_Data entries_
★ ★ ★
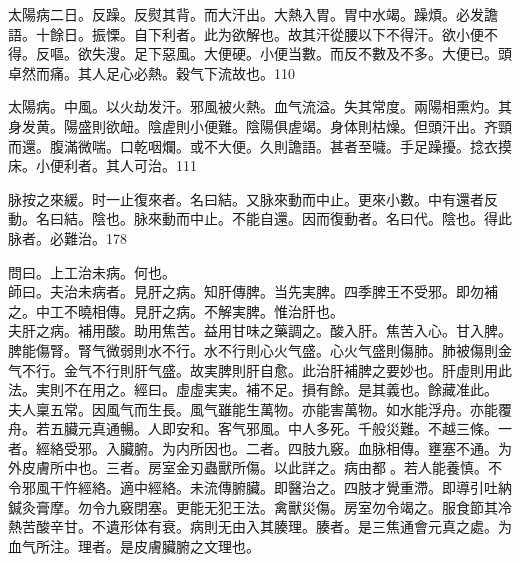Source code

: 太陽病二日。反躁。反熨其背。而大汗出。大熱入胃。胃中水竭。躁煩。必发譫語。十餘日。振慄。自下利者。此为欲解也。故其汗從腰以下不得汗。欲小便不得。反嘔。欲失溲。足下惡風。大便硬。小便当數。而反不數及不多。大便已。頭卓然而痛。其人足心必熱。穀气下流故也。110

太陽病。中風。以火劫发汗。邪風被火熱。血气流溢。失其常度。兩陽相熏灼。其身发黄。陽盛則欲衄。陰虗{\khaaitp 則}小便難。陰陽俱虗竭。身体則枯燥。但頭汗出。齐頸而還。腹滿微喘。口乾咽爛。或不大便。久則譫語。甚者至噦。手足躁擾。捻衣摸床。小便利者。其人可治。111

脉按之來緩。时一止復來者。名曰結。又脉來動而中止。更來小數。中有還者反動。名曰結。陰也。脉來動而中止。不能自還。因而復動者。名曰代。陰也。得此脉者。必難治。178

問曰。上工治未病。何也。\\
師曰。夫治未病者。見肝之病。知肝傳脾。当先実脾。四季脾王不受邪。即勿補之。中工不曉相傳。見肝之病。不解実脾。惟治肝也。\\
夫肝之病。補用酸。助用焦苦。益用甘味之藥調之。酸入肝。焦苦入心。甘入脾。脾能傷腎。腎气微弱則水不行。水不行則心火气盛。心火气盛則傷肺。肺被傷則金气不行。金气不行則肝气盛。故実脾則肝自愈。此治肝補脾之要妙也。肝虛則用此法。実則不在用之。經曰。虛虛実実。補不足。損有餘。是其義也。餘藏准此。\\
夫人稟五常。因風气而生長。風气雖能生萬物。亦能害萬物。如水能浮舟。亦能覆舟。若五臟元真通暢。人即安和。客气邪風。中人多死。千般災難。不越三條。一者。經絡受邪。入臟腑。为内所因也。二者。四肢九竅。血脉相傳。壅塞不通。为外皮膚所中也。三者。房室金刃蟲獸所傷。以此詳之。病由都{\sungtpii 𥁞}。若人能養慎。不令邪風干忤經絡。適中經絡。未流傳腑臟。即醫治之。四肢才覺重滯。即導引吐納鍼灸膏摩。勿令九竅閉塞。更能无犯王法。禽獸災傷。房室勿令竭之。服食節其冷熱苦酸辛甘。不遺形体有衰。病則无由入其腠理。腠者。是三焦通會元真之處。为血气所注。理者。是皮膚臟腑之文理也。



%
★ ★ ★
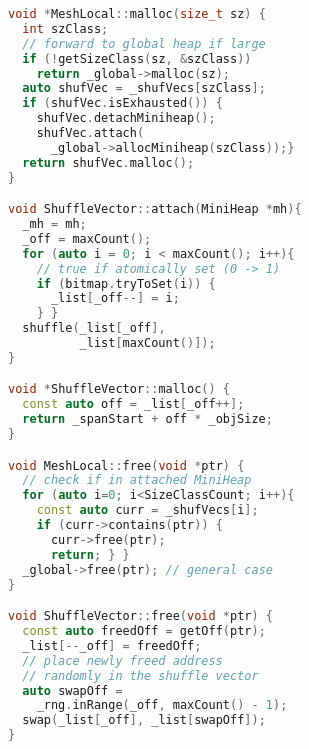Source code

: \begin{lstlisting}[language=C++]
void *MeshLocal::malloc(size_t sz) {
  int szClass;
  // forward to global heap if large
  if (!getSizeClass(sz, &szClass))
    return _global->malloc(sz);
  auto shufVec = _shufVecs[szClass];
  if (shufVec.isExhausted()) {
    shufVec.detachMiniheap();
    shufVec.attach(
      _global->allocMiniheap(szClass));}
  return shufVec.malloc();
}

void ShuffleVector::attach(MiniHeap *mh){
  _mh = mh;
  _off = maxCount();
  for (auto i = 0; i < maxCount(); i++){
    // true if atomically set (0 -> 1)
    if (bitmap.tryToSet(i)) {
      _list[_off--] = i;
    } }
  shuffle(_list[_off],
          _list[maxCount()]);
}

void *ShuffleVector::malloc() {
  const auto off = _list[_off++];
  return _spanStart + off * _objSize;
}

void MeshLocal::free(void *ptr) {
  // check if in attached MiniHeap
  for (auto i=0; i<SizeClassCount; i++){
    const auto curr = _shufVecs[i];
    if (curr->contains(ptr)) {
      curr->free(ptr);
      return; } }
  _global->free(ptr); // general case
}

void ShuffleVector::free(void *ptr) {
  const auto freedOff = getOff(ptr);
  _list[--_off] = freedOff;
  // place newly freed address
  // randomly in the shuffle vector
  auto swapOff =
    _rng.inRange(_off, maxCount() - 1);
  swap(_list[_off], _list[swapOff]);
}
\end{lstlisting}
★ ★ ★
_WHAT YOU ARE ASKED TO DO_
Using the entries above, repeat only the lines from the one containing "師曰。夫治未病者。見肝之病。" through the one containing "夫肝之病。補用酸。助用焦苦。", end lines included.

_SOLUTION FOR THIS TASK_
師曰。夫治未病者。見肝之病。知肝傳脾。当先実脾。四季脾王不受邪。即勿補之。中工不曉相傳。見肝之病。不解実脾。惟治肝也。\\
夫肝之病。補用酸。助用焦苦。益用甘味之藥調之。酸入肝。焦苦入心。甘入脾。脾能傷腎。腎气微弱則水不行。水不行則心火气盛。心火气盛則傷肺。肺被傷則金气不行。金气不行則肝气盛。故実脾則肝自愈。此治肝補脾之要妙也。肝虛則用此法。実則不在用之。經曰。虛虛実実。補不足。損有餘。是其義也。餘藏准此。\\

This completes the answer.